What would be even worse is if some list item in the village list has the list name value "village" and some has the value "village ". This is very difficult to spot in Excel but some tools might treat these as different.

Leading (" ABC") or trailing ("ABC ") spaces are not difficult to deal with and most tools, iestestform included, deals with them. However there is no guarantee that all of them do. To reduce the risk of errors in whatever tools you use on your data in the future, leading and trailing spaces should be removed.

## Tests for Choice List Practices

These tests are related to the choice lists used in select_one and in select_multiple types of fields. The ODK syntax is very lenient when it comes to choice lists, and it lets some undesirable practices to pass. For example, unused lists and duplicate labels could mean that the list elements were copied and pasted accidentally. The command reports this, as they are common sources for errors.

### Unused Choice Lists

This test makes sure that all lists defined in the choices list sheet are actually used in at least one select_one or select_multiple field in the survey sheet. It is not incorrect to have unused lists, but it is likely a sign of something that is not kept up to date in your choice lists and might therefore cause an error, an expected behavior, or list items not being displayed during the survey.

For example, imagine you have 10 villages in a choice list called village but you incorrectly type vilage for one of them. Then, according to ODK syntax you have two lists, one called village with 9 items and one called vilage with 1 item. It is unlikely that there is a select_one/select_multiple field that uses the choice list vilage,’’ so listing unused choice is a good way to spot a type like this one.

### Value/Name Numeric

In Stata, categorical data is best and most efficiently stored as a number with a value label. The easiest way to ensure that is the case with data collected by SurveyCTO is to use the Stata data import file provided through SurveyCTO Sync. However, this file only works if the values in the value/name column in the choices sheet are numeric. It is not incorrect to use string variables here, but you will have to spend more time cleaning your dataset to follow Stata best practices. This test lists all list items that have a non-numeric value in the value/name column.

### Duplicated List Code

This test makes sure that there are no duplicates in list names and codes in the choice sheet. This test lists all list items that have other list items with the same two values in the name and code columns.
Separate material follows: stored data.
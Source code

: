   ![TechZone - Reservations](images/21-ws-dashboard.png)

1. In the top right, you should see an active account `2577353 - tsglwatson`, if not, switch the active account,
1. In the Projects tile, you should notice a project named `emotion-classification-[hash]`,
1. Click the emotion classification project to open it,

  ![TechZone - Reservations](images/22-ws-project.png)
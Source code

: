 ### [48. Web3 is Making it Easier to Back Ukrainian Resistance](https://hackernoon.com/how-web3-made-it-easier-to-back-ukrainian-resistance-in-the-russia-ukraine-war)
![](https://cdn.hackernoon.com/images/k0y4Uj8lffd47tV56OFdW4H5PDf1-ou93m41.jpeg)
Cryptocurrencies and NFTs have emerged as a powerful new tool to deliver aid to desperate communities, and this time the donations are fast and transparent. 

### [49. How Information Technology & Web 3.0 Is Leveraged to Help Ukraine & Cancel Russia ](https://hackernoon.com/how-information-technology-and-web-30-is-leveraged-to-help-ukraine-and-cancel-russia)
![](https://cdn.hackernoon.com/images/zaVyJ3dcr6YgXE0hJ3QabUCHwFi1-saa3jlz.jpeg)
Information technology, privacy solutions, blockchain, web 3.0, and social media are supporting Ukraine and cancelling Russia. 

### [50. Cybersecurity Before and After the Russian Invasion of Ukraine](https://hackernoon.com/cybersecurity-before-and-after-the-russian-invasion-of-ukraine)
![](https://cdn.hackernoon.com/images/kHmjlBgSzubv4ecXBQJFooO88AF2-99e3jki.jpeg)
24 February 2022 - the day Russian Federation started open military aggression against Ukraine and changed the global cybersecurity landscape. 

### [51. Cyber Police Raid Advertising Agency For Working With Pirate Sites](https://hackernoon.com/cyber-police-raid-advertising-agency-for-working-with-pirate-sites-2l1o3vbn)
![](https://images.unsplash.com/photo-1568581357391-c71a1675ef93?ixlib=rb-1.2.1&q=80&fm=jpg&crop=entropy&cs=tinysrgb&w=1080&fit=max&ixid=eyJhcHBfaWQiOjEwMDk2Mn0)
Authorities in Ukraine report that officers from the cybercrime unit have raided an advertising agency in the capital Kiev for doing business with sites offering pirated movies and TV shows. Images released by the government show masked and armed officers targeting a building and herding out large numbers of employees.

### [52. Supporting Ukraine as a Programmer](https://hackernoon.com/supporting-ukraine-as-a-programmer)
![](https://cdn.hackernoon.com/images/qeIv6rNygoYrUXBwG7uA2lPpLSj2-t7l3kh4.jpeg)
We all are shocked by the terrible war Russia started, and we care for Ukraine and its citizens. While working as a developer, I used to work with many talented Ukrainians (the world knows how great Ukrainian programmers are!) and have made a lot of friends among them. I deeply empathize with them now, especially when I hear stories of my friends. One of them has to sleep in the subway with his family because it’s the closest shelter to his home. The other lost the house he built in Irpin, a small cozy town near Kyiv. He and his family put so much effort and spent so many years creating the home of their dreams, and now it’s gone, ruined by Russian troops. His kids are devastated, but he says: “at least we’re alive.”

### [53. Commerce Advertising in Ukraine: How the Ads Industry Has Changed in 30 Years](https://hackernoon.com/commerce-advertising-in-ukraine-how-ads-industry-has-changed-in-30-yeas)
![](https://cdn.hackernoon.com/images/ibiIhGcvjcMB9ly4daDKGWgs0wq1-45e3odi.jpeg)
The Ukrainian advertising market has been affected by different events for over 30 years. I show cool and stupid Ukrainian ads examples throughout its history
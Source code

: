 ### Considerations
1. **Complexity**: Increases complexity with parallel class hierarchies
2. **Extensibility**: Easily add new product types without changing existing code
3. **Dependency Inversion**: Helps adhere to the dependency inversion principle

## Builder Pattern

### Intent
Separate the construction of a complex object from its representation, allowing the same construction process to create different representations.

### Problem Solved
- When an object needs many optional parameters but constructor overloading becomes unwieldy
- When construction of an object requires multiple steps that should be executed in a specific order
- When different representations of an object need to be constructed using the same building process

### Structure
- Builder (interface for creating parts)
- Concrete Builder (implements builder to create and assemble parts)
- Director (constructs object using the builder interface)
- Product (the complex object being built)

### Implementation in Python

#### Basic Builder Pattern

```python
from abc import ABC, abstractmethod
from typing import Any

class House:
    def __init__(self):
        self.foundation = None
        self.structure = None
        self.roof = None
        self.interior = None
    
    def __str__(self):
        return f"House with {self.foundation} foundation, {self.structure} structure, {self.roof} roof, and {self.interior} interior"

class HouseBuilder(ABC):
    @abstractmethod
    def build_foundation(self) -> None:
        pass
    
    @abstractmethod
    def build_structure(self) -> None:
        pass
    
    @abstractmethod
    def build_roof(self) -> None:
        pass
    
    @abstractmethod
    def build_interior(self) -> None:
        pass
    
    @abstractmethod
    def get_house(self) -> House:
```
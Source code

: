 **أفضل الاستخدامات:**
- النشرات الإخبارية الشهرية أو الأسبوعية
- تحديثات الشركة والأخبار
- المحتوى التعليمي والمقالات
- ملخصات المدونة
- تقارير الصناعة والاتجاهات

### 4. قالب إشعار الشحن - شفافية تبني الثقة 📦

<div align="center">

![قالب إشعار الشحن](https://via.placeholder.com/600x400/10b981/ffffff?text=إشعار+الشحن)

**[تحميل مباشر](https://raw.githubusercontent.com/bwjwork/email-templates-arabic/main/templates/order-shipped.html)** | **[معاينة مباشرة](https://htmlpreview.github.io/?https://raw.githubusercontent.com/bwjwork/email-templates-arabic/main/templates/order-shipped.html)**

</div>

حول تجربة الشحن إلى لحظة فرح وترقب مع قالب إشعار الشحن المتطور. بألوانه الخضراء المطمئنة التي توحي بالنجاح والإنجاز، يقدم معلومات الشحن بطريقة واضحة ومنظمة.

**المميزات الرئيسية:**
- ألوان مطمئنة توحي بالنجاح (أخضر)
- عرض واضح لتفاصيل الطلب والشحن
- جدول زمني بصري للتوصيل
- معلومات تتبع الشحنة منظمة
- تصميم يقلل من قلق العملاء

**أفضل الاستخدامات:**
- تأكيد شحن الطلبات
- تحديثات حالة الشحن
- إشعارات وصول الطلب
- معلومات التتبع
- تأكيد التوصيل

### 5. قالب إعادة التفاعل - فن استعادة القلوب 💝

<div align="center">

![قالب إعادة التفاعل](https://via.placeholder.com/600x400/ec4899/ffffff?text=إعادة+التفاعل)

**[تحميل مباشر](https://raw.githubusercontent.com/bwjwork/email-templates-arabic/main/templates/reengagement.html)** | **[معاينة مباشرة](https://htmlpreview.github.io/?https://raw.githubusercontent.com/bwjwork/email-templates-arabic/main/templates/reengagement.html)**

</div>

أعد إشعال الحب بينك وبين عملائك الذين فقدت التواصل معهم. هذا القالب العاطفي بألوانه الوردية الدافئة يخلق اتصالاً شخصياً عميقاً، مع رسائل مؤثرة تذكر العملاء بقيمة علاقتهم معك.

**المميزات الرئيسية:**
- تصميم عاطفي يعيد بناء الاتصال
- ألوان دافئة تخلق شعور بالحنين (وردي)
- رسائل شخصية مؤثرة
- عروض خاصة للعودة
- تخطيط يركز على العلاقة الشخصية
### Duplicated List Labels

This test makes sure that there is no label in the same list that is identical (i.e. one label that is listed twice for the same choice list but with different codes). This test lists all list items that have other list items with the same two values in the name and label columns.

### Missing Labels or Value/Name in Choice Lists

The first part of this test makes sure that there is no list item that has a value in the label column but no value in the value/name column. The second part of this test makes sure the opposite does not happen. This is extra likely to occur when a form is programmed in multiple languages. This test lists all list items caught by either if these two tests.